Start at the first line of the listing below. Write out each line exactly, stopping after the one that contains "r \times \vec p".

+ + +

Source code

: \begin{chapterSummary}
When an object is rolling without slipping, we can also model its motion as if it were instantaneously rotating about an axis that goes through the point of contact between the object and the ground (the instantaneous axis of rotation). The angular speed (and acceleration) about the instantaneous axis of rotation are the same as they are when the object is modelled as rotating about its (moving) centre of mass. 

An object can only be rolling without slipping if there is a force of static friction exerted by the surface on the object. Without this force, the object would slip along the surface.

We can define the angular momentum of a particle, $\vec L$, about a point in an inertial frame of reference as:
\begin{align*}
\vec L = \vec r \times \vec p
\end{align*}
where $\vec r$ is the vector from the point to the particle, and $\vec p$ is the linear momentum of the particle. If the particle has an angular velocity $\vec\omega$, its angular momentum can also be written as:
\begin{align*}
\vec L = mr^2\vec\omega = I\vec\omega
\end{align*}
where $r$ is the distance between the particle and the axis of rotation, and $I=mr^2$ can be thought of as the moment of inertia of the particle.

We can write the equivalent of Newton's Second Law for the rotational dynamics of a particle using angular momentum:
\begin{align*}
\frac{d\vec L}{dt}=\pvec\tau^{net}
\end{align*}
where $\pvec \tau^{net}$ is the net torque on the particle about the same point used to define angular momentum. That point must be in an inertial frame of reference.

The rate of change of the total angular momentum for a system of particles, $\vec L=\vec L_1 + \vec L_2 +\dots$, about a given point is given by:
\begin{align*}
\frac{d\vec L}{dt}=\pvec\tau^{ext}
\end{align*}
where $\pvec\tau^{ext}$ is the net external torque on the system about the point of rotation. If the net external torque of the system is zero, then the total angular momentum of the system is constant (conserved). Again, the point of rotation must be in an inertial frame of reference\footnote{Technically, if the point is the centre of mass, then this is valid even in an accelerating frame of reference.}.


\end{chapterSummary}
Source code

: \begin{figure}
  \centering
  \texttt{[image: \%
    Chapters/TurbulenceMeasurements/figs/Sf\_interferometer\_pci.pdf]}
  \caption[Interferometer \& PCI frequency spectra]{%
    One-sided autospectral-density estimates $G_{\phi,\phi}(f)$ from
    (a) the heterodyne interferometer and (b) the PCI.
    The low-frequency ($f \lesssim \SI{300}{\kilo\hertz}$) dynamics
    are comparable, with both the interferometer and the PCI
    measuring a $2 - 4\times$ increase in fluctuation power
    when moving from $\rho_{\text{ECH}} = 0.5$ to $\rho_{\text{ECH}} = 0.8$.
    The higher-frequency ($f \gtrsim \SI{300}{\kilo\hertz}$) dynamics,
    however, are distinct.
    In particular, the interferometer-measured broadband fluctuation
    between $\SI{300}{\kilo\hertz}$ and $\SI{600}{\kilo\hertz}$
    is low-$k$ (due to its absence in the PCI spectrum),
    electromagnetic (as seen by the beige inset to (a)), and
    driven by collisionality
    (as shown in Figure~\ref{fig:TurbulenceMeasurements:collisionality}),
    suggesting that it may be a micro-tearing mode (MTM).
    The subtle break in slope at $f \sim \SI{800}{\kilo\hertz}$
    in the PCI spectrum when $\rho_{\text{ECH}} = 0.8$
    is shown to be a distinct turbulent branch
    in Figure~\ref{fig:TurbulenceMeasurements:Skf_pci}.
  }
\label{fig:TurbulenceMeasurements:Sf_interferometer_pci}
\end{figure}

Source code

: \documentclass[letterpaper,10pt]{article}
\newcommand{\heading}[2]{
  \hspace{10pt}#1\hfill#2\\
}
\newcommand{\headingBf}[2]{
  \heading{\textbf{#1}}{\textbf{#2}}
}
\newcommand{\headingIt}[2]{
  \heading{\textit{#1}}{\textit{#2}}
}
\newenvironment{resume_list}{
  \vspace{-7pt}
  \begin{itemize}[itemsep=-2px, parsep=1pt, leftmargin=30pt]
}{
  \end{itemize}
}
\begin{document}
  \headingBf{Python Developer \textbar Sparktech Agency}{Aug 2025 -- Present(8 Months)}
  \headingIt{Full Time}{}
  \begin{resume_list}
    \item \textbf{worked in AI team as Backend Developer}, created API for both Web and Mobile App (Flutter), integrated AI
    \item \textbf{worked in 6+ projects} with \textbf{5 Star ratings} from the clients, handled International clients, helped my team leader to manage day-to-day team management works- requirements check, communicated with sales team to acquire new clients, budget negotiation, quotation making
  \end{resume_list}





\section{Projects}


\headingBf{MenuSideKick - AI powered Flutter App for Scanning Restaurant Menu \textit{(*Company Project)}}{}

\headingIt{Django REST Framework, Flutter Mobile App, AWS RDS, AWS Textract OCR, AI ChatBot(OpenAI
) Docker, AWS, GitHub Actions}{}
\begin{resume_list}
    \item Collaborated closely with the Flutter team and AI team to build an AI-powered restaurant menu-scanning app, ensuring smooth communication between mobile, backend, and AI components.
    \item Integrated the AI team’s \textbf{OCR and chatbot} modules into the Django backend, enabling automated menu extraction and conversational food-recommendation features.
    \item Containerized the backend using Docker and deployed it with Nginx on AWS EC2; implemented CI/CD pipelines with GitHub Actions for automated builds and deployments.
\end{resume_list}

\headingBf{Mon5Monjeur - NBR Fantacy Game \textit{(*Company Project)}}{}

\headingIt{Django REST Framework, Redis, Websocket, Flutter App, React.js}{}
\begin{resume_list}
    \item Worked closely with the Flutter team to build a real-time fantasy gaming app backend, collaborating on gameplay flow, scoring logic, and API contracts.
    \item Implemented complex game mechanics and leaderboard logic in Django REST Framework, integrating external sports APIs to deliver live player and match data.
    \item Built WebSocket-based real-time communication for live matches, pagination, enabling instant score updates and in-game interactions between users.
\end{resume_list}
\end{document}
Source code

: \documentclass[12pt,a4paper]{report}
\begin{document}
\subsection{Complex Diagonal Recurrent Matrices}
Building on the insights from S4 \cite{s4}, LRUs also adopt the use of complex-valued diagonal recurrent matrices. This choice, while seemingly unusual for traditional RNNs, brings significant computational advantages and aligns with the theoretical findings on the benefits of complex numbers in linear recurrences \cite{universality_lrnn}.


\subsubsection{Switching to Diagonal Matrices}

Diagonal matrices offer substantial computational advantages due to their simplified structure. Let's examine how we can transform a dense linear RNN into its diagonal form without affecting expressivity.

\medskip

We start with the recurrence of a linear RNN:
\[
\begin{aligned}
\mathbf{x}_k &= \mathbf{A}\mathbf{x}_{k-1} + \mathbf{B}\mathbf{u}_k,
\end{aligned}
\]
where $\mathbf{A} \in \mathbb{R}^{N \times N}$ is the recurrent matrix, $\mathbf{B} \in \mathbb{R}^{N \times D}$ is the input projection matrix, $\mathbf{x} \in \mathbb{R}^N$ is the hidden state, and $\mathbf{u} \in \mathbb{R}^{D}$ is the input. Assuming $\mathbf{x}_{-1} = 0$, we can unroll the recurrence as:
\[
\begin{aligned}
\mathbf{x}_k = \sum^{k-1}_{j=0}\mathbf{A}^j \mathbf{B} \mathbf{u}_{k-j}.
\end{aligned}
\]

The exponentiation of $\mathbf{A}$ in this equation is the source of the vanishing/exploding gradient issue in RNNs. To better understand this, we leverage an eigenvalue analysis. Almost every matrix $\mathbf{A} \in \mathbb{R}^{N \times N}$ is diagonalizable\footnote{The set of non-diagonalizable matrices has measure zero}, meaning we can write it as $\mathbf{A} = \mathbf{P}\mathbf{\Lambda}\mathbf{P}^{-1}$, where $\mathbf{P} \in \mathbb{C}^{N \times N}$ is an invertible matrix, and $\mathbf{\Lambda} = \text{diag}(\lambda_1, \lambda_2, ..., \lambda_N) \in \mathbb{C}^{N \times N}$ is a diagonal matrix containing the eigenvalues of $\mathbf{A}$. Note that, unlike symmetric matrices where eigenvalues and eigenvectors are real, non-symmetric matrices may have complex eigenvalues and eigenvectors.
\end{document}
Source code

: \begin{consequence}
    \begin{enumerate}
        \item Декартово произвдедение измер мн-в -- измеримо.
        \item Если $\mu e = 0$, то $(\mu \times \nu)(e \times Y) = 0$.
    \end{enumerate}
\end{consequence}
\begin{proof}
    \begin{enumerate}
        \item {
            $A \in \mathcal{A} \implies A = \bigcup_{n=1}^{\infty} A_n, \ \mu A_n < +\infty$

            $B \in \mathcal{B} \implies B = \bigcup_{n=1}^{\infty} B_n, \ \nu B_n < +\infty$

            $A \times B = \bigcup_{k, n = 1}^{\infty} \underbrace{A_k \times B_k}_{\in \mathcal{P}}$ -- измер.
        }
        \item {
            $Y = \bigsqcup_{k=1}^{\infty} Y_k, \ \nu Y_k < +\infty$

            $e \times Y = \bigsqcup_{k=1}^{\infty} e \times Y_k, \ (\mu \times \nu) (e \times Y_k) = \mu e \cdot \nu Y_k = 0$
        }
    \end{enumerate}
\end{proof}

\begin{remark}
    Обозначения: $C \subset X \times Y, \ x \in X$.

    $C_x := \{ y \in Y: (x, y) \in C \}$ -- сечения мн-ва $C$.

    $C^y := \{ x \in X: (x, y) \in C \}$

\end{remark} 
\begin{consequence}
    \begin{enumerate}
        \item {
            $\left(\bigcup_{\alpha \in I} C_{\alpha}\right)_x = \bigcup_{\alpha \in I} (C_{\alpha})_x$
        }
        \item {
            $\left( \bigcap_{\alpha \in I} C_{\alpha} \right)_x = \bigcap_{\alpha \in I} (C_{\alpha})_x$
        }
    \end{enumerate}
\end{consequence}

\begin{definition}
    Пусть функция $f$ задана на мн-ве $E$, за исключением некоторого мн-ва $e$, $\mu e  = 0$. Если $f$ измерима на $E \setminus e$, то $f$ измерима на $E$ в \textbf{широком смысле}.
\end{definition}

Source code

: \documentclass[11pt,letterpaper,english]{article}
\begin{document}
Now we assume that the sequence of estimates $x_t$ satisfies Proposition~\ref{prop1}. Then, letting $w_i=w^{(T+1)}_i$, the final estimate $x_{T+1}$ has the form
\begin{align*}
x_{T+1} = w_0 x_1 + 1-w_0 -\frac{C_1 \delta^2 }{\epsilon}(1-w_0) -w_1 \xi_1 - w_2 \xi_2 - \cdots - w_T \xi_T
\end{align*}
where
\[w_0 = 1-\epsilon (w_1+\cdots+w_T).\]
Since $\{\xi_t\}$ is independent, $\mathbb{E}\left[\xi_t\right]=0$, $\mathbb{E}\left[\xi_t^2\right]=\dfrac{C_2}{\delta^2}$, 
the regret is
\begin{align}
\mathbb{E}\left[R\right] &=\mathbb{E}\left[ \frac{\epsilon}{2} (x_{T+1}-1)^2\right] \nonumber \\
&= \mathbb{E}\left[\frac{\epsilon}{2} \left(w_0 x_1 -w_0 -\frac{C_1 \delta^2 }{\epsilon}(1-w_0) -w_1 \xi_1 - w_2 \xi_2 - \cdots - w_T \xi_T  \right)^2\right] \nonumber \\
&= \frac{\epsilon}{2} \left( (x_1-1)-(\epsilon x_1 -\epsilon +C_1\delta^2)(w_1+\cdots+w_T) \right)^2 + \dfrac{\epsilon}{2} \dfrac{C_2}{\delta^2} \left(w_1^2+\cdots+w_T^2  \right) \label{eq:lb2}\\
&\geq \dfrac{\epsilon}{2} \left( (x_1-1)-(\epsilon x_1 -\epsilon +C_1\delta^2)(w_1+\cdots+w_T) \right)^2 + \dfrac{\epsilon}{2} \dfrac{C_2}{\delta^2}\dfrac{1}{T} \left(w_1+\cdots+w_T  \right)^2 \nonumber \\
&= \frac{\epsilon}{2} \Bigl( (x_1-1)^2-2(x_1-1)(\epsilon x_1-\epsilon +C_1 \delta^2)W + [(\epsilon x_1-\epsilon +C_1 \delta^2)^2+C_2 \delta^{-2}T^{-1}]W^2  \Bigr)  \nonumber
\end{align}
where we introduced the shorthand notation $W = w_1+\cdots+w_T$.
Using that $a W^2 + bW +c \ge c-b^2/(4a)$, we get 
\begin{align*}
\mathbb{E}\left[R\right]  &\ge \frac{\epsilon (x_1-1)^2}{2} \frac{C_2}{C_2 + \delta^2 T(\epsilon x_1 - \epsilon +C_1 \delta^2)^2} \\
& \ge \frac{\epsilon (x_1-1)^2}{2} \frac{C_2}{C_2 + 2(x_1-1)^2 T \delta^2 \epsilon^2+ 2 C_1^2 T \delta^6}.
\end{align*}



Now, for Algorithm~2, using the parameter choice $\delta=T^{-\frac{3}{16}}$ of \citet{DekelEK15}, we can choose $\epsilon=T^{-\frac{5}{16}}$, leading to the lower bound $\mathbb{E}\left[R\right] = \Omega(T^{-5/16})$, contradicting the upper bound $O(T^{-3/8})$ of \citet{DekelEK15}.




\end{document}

+ + +

» SOLUTION FOR THIS PROBLEM:
Source code

: \begin{chapterSummary}
When an object is rolling without slipping, we can also model its motion as if it were instantaneously rotating about an axis that goes through the point of contact between the object and the ground (the instantaneous axis of rotation). The angular speed (and acceleration) about the instantaneous axis of rotation are the same as they are when the object is modelled as rotating about its (moving) centre of mass. 

An object can only be rolling without slipping if there is a force of static friction exerted by the surface on the object. Without this force, the object would slip along the surface.

We can define the angular momentum of a particle, $\vec L$, about a point in an inertial frame of reference as:
\begin{align*}
\vec L = \vec r \times \vec p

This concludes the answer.